PROVIDED DATA section start

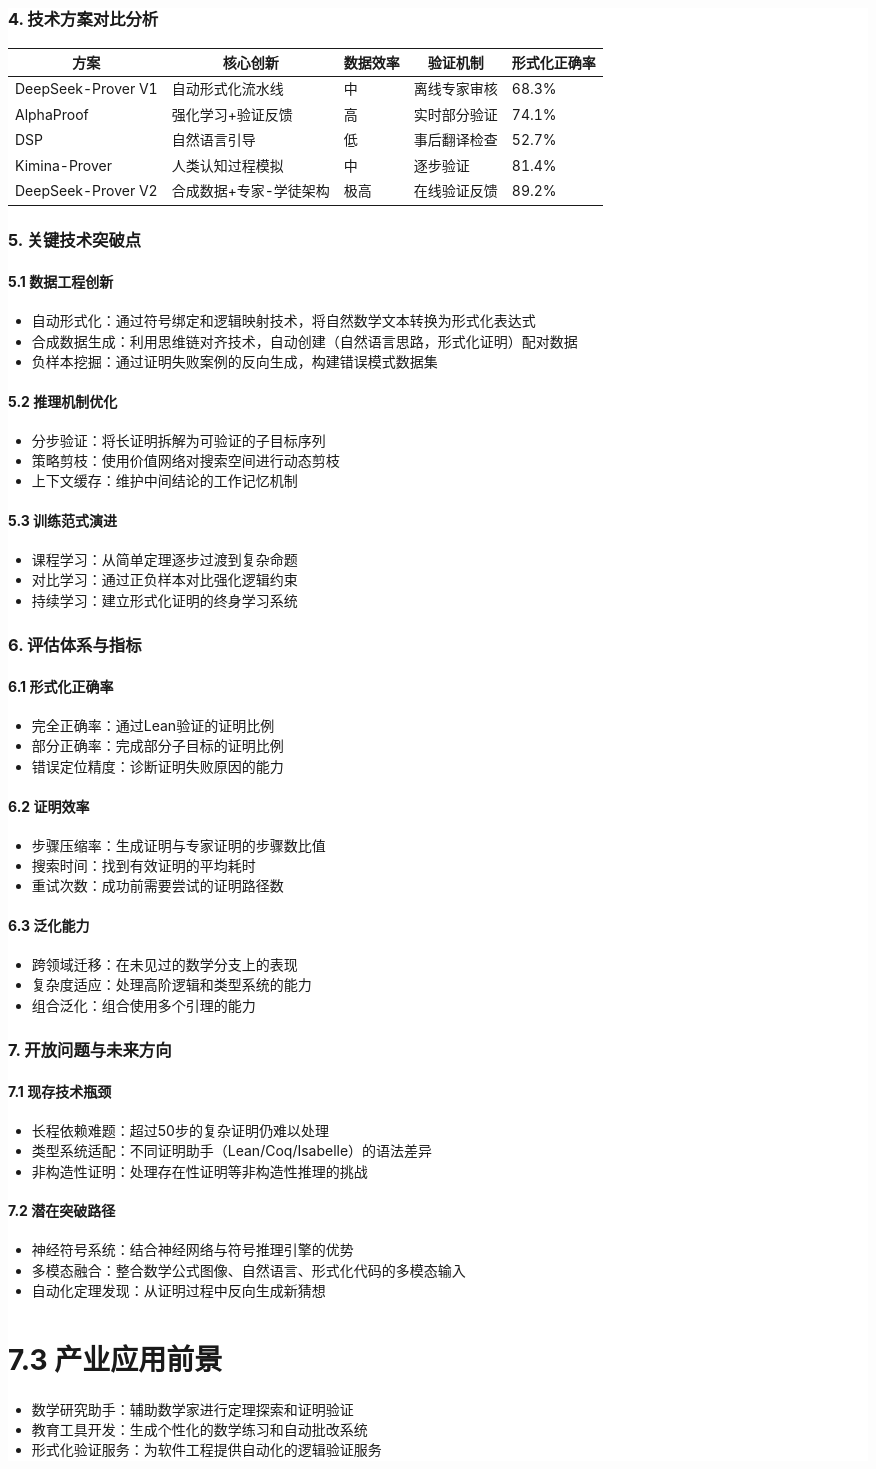 
### 4. 技术方案对比分析
| 方案 | 核心创新 | 数据效率 | 验证机制	| 形式化正确率 | 
|--|--|--|--|--|
| DeepSeek-Prover V1 | 自动形式化流水线 |中 | 离线专家审核 | 68.3% |
| AlphaProof | 强化学习+验证反馈 | 高 | 实时部分验证 | 74.1% |
| DSP | 自然语言引导 | 低 | 事后翻译检查 | 52.7% |
| Kimina-Prover | 人类认知过程模拟 | 中 | 逐步验证 | 81.4% |
| DeepSeek-Prover V2 | 合成数据+专家-学徒架构 | 极高 | 在线验证反馈 | 89.2% |

### 5. 关键技术突破点
#### 5.1 数据工程创新
- 自动形式化：通过符号绑定和逻辑映射技术，将自然数学文本转换为形式化表达式
- 合成数据生成：利用思维链对齐技术，自动创建（自然语言思路，形式化证明）配对数据
- 负样本挖掘：通过证明失败案例的反向生成，构建错误模式数据集
#### 5.2 推理机制优化
- 分步验证：将长证明拆解为可验证的子目标序列
- 策略剪枝：使用价值网络对搜索空间进行动态剪枝
- 上下文缓存：维护中间结论的工作记忆机制
#### 5.3 训练范式演进
- 课程学习：从简单定理逐步过渡到复杂命题
- 对比学习：通过正负样本对比强化逻辑约束
- 持续学习：建立形式化证明的终身学习系统

### 6. 评估体系与指标
#### 6.1 形式化正确率
- 完全正确率：通过Lean验证的证明比例
- 部分正确率：完成部分子目标的证明比例
- 错误定位精度：诊断证明失败原因的能力
#### 6.2 证明效率
- 步骤压缩率：生成证明与专家证明的步骤数比值
- 搜索时间：找到有效证明的平均耗时
- 重试次数：成功前需要尝试的证明路径数
#### 6.3 泛化能力
- 跨领域迁移：在未见过的数学分支上的表现
- 复杂度适应：处理高阶逻辑和类型系统的能力
- 组合泛化：组合使用多个引理的能力

### 7. 开放问题与未来方向
#### 7.1 现存技术瓶颈
- 长程依赖难题：超过50步的复杂证明仍难以处理
- 类型系统适配：不同证明助手（Lean/Coq/Isabelle）的语法差异
- 非构造性证明：处理存在性证明等非构造性推理的挑战
#### 7.2 潜在突破路径
- 神经符号系统：结合神经网络与符号推理引擎的优势
- 多模态融合：整合数学公式图像、自然语言、形式化代码的多模态输入
- 自动化定理发现：从证明过程中反向生成新猜想
# 7.3 产业应用前景
- 数学研究助手：辅助数学家进行定理探索和证明验证
- 教育工具开发：生成个性化的数学练习和自动批改系统
- 形式化验证服务：为软件工程提供自动化的逻辑验证服务
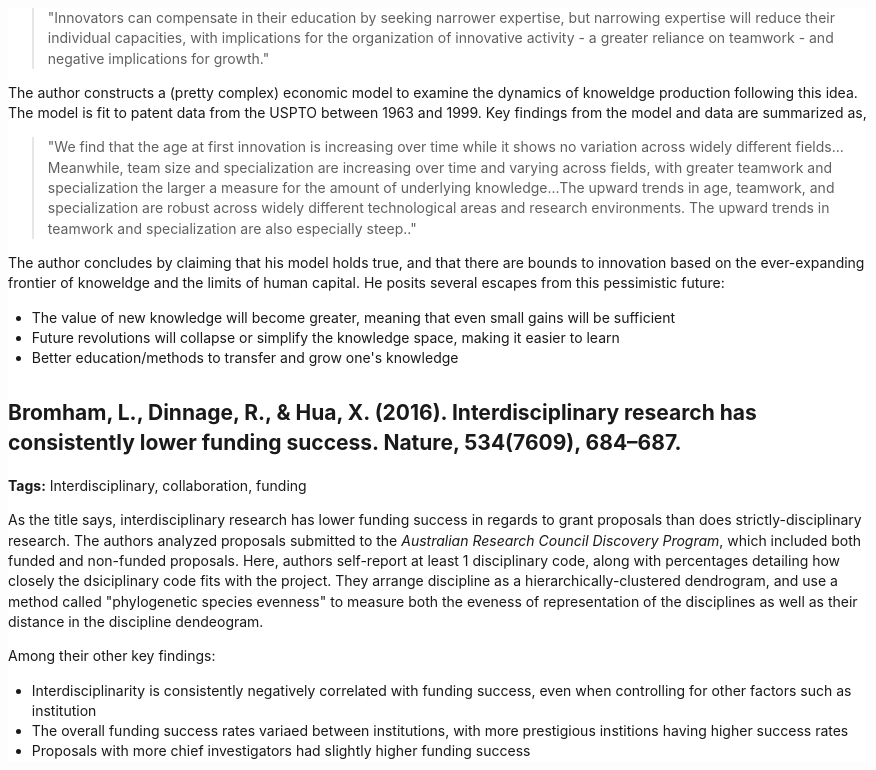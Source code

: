 > "Innovators can compensate in their education by seeking narrower expertise, but narrowing expertise will reduce their individual capacities, with implications for the organization of innovative activity - a greater reliance on teamwork - and negative implications for growth."

The author constructs a (pretty complex) economic model to examine the dynamics of knoweldge production following this idea. The model is fit to patent data from the USPTO between 1963 and 1999. Key findings from the model and data are summarized as,

> "We find that the age at first innovation is increasing over time while it shows no variation across widely different fields... Meanwhile, team size and specialization are increasing over time and varying across fields, with greater teamwork and specialization the larger a measure for the amount of underlying knowledge...The upward trends in age, teamwork, and specialization are robust across widely different technological areas and research environments. The upward trends in teamwork and specialization are also especially steep.."

The author concludes by claiming that his model holds true, and that there are bounds to innovation based on the ever-expanding frontier of knoweldge and the limits of human capital. He posits several escapes from this pessimistic future: 
- The value of new knowledge will become greater, meaning that even small gains will be sufficient
- Future revolutions will collapse or simplify the knowledge space, making it easier to learn
- Better education/methods to transfer and grow one's knowledge

## Bromham, L., Dinnage, R., & Hua, X. (2016). Interdisciplinary research has consistently lower funding success. Nature, 534(7609), 684–687. 

**Tags:** Interdisciplinary, collaboration, funding

As the title says, interdisciplinary research has lower funding success in regards to grant proposals than does strictly-disciplinary research. The authors analyzed proposals submitted to the *Australian Research Council Discovery Program*, which included both funded and non-funded proposals. Here, authors self-report at least 1 disciplinary code, along with percentages detailing how closely the dsiciplinary code fits with the project. They arrange discipline as a hierarchically-clustered dendrogram, and use a method called "phylogenetic species evenness" to measure both the eveness of representation of the disciplines as well as their distance in the discipline dendeogram. 

Among their other key findings:
- Interdisciplinarity is consistently negatively correlated with funding success, even when controlling for other factors such as institution
- The overall funding success rates variaed between institutions, with more prestigious institions having higher success rates
- Proposals with more chief investigators had slightly higher funding success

PROVIDED DATA section end

In the material above, locate the line containing "- 分步验证：将长证明拆解为可验证的子目标序列" and the line containing "- 多模态融合：整合数学公式图像、自然语言、形式化代码的多模态输入". Transcribe exactly those two lines and every line between them, and nothing more.

§ ANSWER TO THIS PROBLEM
- 分步验证：将长证明拆解为可验证的子目标序列
- 策略剪枝：使用价值网络对搜索空间进行动态剪枝
- 上下文缓存：维护中间结论的工作记忆机制
#### 5.3 训练范式演进
- 课程学习：从简单定理逐步过渡到复杂命题
- 对比学习：通过正负样本对比强化逻辑约束
- 持续学习：建立形式化证明的终身学习系统

### 6. 评估体系与指标
#### 6.1 形式化正确率
- 完全正确率：通过Lean验证的证明比例
- 部分正确率：完成部分子目标的证明比例
- 错误定位精度：诊断证明失败原因的能力
#### 6.2 证明效率
- 步骤压缩率：生成证明与专家证明的步骤数比值
- 搜索时间：找到有效证明的平均耗时
- 重试次数：成功前需要尝试的证明路径数
#### 6.3 泛化能力
- 跨领域迁移：在未见过的数学分支上的表现
- 复杂度适应：处理高阶逻辑和类型系统的能力
- 组合泛化：组合使用多个引理的能力

### 7. 开放问题与未来方向
#### 7.1 现存技术瓶颈
- 长程依赖难题：超过50步的复杂证明仍难以处理
- 类型系统适配：不同证明助手（Lean/Coq/Isabelle）的语法差异
- 非构造性证明：处理存在性证明等非构造性推理的挑战
#### 7.2 潜在突破路径
- 神经符号系统：结合神经网络与符号推理引擎的优势
- 多模态融合：整合数学公式图像、自然语言、形式化代码的多模态输入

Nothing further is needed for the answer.